= TASK =
Could you report every line from the entries that includes the word "validate"?
──────── RECORDS FOR THE TASK
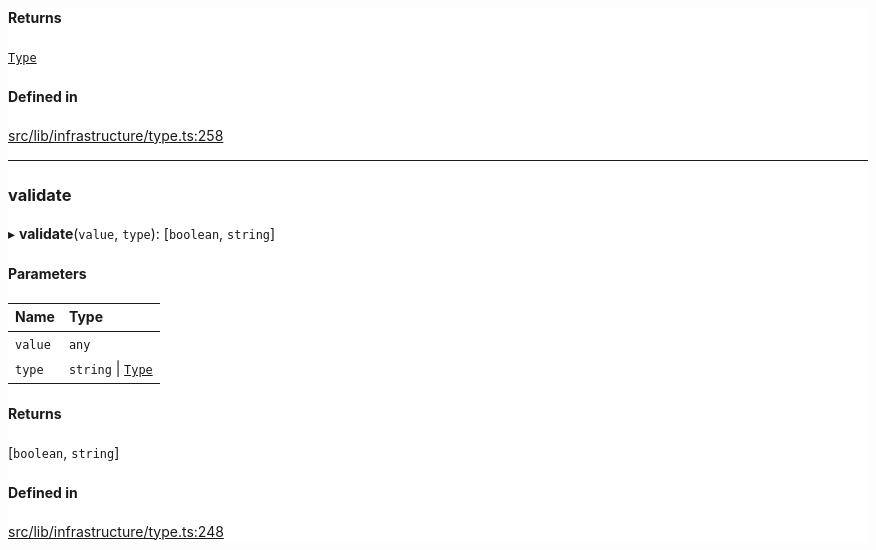 #### Returns

[`Type`](Type.md)

#### Defined in

[src/lib/infrastructure/type.ts:258](https://github.com/data7expressions/typ3s/blob/6c66c76/src/lib/infrastructure/type.ts#L258)

___

### validate

▸ **validate**(`value`, `type`): [`boolean`, `string`]

#### Parameters

| Name | Type |
| :------ | :------ |
| `value` | `any` |
| `type` | `string` \| [`Type`](Type.md) |

#### Returns

[`boolean`, `string`]

#### Defined in

[src/lib/infrastructure/type.ts:248](https://github.com/data7expressions/typ3s/blob/6c66c76/src/lib/infrastructure/type.ts#L248)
────────────────
= EXERCISE OUTPUT =
### validate
▸ **validate**(`value`, `type`): [`boolean`, `string`]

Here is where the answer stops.